* **Work task**
All records that follow are to be output exactly.
═════ Source data
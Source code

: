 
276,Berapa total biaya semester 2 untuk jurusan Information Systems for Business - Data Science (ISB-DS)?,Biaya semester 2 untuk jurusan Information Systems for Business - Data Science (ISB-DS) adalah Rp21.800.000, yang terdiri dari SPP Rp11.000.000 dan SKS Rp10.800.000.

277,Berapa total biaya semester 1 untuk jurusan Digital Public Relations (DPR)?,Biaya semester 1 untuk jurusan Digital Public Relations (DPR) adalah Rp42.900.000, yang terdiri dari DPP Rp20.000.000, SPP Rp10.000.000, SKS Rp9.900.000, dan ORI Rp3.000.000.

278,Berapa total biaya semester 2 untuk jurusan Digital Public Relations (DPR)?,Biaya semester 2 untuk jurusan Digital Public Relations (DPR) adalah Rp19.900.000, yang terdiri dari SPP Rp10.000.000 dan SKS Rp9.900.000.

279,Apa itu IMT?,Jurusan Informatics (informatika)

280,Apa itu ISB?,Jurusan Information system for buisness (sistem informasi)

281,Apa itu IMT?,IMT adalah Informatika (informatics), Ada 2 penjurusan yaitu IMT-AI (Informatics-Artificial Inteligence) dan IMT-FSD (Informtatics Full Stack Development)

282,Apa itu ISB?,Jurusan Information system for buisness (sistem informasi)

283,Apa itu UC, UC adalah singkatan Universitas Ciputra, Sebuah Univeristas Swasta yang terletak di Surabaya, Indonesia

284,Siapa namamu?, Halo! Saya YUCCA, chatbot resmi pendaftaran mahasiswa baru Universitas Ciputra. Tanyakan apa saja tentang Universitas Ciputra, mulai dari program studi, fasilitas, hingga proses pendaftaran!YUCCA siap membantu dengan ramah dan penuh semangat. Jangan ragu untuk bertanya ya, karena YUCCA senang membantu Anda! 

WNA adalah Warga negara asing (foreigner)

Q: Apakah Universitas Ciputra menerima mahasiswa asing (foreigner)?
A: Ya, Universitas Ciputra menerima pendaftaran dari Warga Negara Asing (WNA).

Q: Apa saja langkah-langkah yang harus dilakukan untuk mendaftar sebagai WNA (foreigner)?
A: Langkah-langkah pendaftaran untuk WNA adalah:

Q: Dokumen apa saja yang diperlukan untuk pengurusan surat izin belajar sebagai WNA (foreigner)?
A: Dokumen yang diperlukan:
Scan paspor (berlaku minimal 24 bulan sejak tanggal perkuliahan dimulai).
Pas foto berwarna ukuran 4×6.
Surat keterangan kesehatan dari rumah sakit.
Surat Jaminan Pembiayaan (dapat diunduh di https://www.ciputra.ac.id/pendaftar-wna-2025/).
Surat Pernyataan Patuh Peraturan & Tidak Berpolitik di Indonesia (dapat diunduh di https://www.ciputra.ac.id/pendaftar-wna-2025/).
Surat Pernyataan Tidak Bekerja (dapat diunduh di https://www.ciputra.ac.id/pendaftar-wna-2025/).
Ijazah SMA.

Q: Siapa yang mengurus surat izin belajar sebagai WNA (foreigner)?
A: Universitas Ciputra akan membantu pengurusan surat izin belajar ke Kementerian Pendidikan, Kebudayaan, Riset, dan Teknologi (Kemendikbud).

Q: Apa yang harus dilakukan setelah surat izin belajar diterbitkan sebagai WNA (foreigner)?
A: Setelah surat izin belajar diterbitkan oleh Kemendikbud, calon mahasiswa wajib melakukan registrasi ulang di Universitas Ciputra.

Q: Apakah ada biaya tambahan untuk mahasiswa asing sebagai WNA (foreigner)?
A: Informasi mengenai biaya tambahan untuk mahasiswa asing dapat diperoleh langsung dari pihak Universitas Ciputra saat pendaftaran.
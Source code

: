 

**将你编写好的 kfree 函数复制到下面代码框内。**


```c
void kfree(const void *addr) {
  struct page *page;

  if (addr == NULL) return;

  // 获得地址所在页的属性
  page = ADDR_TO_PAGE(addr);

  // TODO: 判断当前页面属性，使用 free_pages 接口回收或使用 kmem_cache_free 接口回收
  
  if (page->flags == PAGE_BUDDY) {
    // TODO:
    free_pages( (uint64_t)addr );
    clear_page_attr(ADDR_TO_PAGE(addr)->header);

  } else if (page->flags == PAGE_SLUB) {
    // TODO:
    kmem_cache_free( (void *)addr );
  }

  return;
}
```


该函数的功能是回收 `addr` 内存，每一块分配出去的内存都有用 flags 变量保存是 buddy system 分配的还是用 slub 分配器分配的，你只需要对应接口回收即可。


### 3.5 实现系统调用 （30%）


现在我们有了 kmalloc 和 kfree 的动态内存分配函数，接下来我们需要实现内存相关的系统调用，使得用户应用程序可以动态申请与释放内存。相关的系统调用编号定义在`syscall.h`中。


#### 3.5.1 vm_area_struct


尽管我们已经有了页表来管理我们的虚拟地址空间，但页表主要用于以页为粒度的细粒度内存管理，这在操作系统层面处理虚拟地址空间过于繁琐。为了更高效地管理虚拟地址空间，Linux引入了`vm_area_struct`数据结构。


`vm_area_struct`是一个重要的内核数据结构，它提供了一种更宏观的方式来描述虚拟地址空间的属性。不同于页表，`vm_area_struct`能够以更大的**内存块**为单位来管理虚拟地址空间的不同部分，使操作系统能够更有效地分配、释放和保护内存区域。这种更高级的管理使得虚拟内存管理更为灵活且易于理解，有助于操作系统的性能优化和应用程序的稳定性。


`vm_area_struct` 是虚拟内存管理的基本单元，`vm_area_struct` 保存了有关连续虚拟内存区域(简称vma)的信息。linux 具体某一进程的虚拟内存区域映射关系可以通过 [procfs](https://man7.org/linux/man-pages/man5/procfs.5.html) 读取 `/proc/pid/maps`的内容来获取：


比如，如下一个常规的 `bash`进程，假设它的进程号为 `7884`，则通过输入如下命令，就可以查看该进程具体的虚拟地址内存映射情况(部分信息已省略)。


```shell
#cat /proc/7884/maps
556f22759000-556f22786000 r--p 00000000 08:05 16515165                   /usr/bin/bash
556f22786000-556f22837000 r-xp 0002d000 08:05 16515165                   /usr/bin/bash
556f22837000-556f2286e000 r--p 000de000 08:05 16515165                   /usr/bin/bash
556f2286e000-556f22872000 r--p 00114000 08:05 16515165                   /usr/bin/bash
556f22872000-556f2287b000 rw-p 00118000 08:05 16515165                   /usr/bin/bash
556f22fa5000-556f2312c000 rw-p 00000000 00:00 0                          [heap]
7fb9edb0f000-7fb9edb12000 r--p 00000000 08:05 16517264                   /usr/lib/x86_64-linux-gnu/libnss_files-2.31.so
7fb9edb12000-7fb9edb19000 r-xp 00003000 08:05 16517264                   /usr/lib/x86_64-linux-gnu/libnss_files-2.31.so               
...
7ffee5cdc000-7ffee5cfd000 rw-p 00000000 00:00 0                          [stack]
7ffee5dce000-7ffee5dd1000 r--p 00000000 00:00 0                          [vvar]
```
══════════
* **Your response**
Source code

: 
276,Berapa total biaya semester 2 untuk jurusan Information Systems for Business - Data Science (ISB-DS)?,Biaya semester 2 untuk jurusan Information Systems for Business - Data Science (ISB-DS) adalah Rp21.800.000, yang terdiri dari SPP Rp11.000.000 dan SKS Rp10.800.000.

277,Berapa total biaya semester 1 untuk jurusan Digital Public Relations (DPR)?,Biaya semester 1 untuk jurusan Digital Public Relations (DPR) adalah Rp42.900.000, yang terdiri dari DPP Rp20.000.000, SPP Rp10.000.000, SKS Rp9.900.000, dan ORI Rp3.000.000.

278,Berapa total biaya semester 2 untuk jurusan Digital Public Relations (DPR)?,Biaya semester 2 untuk jurusan Digital Public Relations (DPR) adalah Rp19.900.000, yang terdiri dari SPP Rp10.000.000 dan SKS Rp9.900.000.

279,Apa itu IMT?,Jurusan Informatics (informatika)

280,Apa itu ISB?,Jurusan Information system for buisness (sistem informasi)

281,Apa itu IMT?,IMT adalah Informatika (informatics), Ada 2 penjurusan yaitu IMT-AI (Informatics-Artificial Inteligence) dan IMT-FSD (Informtatics Full Stack Development)

282,Apa itu ISB?,Jurusan Information system for buisness (sistem informasi)

283,Apa itu UC, UC adalah singkatan Universitas Ciputra, Sebuah Univeristas Swasta yang terletak di Surabaya, Indonesia

284,Siapa namamu?, Halo! Saya YUCCA, chatbot resmi pendaftaran mahasiswa baru Universitas Ciputra. Tanyakan apa saja tentang Universitas Ciputra, mulai dari program studi, fasilitas, hingga proses pendaftaran!YUCCA siap membantu dengan ramah dan penuh semangat. Jangan ragu untuk bertanya ya, karena YUCCA senang membantu Anda! 

WNA adalah Warga negara asing (foreigner)

Q: Apakah Universitas Ciputra menerima mahasiswa asing (foreigner)?
A: Ya, Universitas Ciputra menerima pendaftaran dari Warga Negara Asing (WNA).

Q: Apa saja langkah-langkah yang harus dilakukan untuk mendaftar sebagai WNA (foreigner)?
A: Langkah-langkah pendaftaran untuk WNA adalah:

Q: Dokumen apa saja yang diperlukan untuk pengurusan surat izin belajar sebagai WNA (foreigner)?
A: Dokumen yang diperlukan:
Scan paspor (berlaku minimal 24 bulan sejak tanggal perkuliahan dimulai).
Pas foto berwarna ukuran 4×6.
Surat keterangan kesehatan dari rumah sakit.
Surat Jaminan Pembiayaan (dapat diunduh di https://www.ciputra.ac.id/pendaftar-wna-2025/).
Surat Pernyataan Patuh Peraturan & Tidak Berpolitik di Indonesia (dapat diunduh di https://www.ciputra.ac.id/pendaftar-wna-2025/).
Surat Pernyataan Tidak Bekerja (dapat diunduh di https://www.ciputra.ac.id/pendaftar-wna-2025/).
Ijazah SMA.

Q: Siapa yang mengurus surat izin belajar sebagai WNA (foreigner)?
A: Universitas Ciputra akan membantu pengurusan surat izin belajar ke Kementerian Pendidikan, Kebudayaan, Riset, dan Teknologi (Kemendikbud).

Q: Apa yang harus dilakukan setelah surat izin belajar diterbitkan sebagai WNA (foreigner)?
A: Setelah surat izin belajar diterbitkan oleh Kemendikbud, calon mahasiswa wajib melakukan registrasi ulang di Universitas Ciputra.

Q: Apakah ada biaya tambahan untuk mahasiswa asing sebagai WNA (foreigner)?
A: Informasi mengenai biaya tambahan untuk mahasiswa asing dapat diperoleh langsung dari pihak Universitas Ciputra saat pendaftaran.
Source code

: 

**将你编写好的 kfree 函数复制到下面代码框内。**


```c
void kfree(const void *addr) {
  struct page *page;

  if (addr == NULL) return;

  // 获得地址所在页的属性
  page = ADDR_TO_PAGE(addr);

  // TODO: 判断当前页面属性，使用 free_pages 接口回收或使用 kmem_cache_free 接口回收
  
  if (page->flags == PAGE_BUDDY) {
    // TODO:
    free_pages( (uint64_t)addr );
    clear_page_attr(ADDR_TO_PAGE(addr)->header);

  } else if (page->flags == PAGE_SLUB) {
    // TODO:
    kmem_cache_free( (void *)addr );
  }

  return;
}
```


该函数的功能是回收 `addr` 内存，每一块分配出去的内存都有用 flags 变量保存是 buddy system 分配的还是用 slub 分配器分配的，你只需要对应接口回收即可。


### 3.5 实现系统调用 （30%）


现在我们有了 kmalloc 和 kfree 的动态内存分配函数，接下来我们需要实现内存相关的系统调用，使得用户应用程序可以动态申请与释放内存。相关的系统调用编号定义在`syscall.h`中。


#### 3.5.1 vm_area_struct


尽管我们已经有了页表来管理我们的虚拟地址空间，但页表主要用于以页为粒度的细粒度内存管理，这在操作系统层面处理虚拟地址空间过于繁琐。为了更高效地管理虚拟地址空间，Linux引入了`vm_area_struct`数据结构。


`vm_area_struct`是一个重要的内核数据结构，它提供了一种更宏观的方式来描述虚拟地址空间的属性。不同于页表，`vm_area_struct`能够以更大的**内存块**为单位来管理虚拟地址空间的不同部分，使操作系统能够更有效地分配、释放和保护内存区域。这种更高级的管理使得虚拟内存管理更为灵活且易于理解，有助于操作系统的性能优化和应用程序的稳定性。


`vm_area_struct` 是虚拟内存管理的基本单元，`vm_area_struct` 保存了有关连续虚拟内存区域(简称vma)的信息。linux 具体某一进程的虚拟内存区域映射关系可以通过 [procfs](https://man7.org/linux/man-pages/man5/procfs.5.html) 读取 `/proc/pid/maps`的内容来获取：


比如，如下一个常规的 `bash`进程，假设它的进程号为 `7884`，则通过输入如下命令，就可以查看该进程具体的虚拟地址内存映射情况(部分信息已省略)。


```shell
#cat /proc/7884/maps
556f22759000-556f22786000 r--p 00000000 08:05 16515165                   /usr/bin/bash
556f22786000-556f22837000 r-xp 0002d000 08:05 16515165                   /usr/bin/bash
556f22837000-556f2286e000 r--p 000de000 08:05 16515165                   /usr/bin/bash
556f2286e000-556f22872000 r--p 00114000 08:05 16515165                   /usr/bin/bash
556f22872000-556f2287b000 rw-p 00118000 08:05 16515165                   /usr/bin/bash
556f22fa5000-556f2312c000 rw-p 00000000 00:00 0                          [heap]
7fb9edb0f000-7fb9edb12000 r--p 00000000 08:05 16517264                   /usr/lib/x86_64-linux-gnu/libnss_files-2.31.so
7fb9edb12000-7fb9edb19000 r-xp 00003000 08:05 16517264                   /usr/lib/x86_64-linux-gnu/libnss_files-2.31.so               
...
7ffee5cdc000-7ffee5cfd000 rw-p 00000000 00:00 0                          [stack]
7ffee5dce000-7ffee5dd1000 r--p 00000000 00:00 0                          [vvar]
```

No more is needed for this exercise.